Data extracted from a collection
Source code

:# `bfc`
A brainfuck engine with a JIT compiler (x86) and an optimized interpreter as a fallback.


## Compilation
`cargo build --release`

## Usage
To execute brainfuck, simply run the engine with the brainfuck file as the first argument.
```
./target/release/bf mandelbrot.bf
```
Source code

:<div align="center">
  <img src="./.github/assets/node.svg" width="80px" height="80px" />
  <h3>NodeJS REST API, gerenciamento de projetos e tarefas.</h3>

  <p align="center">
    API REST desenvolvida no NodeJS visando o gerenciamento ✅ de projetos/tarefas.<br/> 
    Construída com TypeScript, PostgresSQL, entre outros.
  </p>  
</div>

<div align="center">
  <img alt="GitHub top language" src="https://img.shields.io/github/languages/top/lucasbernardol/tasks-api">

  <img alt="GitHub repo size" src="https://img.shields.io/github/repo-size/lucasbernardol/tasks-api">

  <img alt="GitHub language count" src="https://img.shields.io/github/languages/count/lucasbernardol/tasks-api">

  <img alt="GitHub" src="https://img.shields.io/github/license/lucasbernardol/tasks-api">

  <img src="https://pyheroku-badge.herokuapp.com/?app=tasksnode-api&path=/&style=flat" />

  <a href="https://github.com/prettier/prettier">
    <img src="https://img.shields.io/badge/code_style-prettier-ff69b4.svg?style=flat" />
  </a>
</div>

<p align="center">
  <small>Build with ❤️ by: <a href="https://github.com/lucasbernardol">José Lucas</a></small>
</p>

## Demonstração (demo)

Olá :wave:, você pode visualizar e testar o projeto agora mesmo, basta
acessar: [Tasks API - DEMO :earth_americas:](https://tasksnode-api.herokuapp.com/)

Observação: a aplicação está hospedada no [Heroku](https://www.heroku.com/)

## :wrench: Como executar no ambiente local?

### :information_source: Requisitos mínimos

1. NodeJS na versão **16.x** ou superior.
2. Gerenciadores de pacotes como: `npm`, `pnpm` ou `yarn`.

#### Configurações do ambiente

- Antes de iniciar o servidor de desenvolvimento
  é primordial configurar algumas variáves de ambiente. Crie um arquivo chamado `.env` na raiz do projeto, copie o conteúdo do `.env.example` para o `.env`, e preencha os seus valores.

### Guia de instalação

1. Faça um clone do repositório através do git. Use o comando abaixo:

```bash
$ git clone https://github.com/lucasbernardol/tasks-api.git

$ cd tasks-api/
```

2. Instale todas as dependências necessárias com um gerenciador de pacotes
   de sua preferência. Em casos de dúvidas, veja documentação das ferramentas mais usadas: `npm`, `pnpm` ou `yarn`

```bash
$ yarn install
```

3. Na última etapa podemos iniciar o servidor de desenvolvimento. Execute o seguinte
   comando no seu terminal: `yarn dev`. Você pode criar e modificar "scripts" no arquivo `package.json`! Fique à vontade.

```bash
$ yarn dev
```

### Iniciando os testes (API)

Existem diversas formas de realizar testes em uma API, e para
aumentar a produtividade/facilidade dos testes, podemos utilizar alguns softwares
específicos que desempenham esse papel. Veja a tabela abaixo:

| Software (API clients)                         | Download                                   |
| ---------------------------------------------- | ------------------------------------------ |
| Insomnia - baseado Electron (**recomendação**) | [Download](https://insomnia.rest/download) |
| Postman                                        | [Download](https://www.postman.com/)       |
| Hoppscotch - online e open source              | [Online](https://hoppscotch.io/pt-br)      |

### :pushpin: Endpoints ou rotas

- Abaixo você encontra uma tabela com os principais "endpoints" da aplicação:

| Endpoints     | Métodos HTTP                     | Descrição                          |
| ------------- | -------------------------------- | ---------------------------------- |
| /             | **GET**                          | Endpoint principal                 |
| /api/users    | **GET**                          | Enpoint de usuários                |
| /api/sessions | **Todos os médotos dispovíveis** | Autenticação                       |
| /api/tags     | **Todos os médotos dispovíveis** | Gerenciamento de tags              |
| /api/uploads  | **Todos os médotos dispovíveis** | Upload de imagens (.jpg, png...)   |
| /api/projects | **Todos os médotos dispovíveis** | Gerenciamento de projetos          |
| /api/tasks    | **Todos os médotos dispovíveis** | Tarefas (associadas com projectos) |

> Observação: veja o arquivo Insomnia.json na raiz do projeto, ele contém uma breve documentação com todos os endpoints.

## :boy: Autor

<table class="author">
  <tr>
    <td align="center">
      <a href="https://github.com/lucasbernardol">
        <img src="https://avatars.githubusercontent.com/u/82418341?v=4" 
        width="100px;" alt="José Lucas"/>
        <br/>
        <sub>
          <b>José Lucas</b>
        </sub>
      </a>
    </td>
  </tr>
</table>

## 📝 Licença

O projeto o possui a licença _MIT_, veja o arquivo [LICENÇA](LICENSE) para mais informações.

**THE PROBLEM:** The lines above, from the first through the one containing "acessar: [Tasks API", must be restated word for word, with nothing added.

**TASK ANSWER:**
Source code

:# `bfc`
A brainfuck engine with a JIT compiler (x86) and an optimized interpreter as a fallback.


## Compilation
`cargo build --release`

## Usage
To execute brainfuck, simply run the engine with the brainfuck file as the first argument.
```
./target/release/bf mandelbrot.bf
```
Source code

:<div align="center">
  <img src="./.github/assets/node.svg" width="80px" height="80px" />
  <h3>NodeJS REST API, gerenciamento de projetos e tarefas.</h3>

  <p align="center">
    API REST desenvolvida no NodeJS visando o gerenciamento ✅ de projetos/tarefas.<br/> 
    Construída com TypeScript, PostgresSQL, entre outros.
  </p>  
</div>

<div align="center">
  <img alt="GitHub top language" src="https://img.shields.io/github/languages/top/lucasbernardol/tasks-api">

  <img alt="GitHub repo size" src="https://img.shields.io/github/repo-size/lucasbernardol/tasks-api">

  <img alt="GitHub language count" src="https://img.shields.io/github/languages/count/lucasbernardol/tasks-api">

  <img alt="GitHub" src="https://img.shields.io/github/license/lucasbernardol/tasks-api">

  <img src="https://pyheroku-badge.herokuapp.com/?app=tasksnode-api&path=/&style=flat" />

  <a href="https://github.com/prettier/prettier">
    <img src="https://img.shields.io/badge/code_style-prettier-ff69b4.svg?style=flat" />
  </a>
</div>

<p align="center">
  <small>Build with ❤️ by: <a href="https://github.com/lucasbernardol">José Lucas</a></small>
</p>

## Demonstração (demo)

Olá :wave:, você pode visualizar e testar o projeto agora mesmo, basta
acessar: [Tasks API - DEMO :earth_americas:](https://tasksnode-api.herokuapp.com/)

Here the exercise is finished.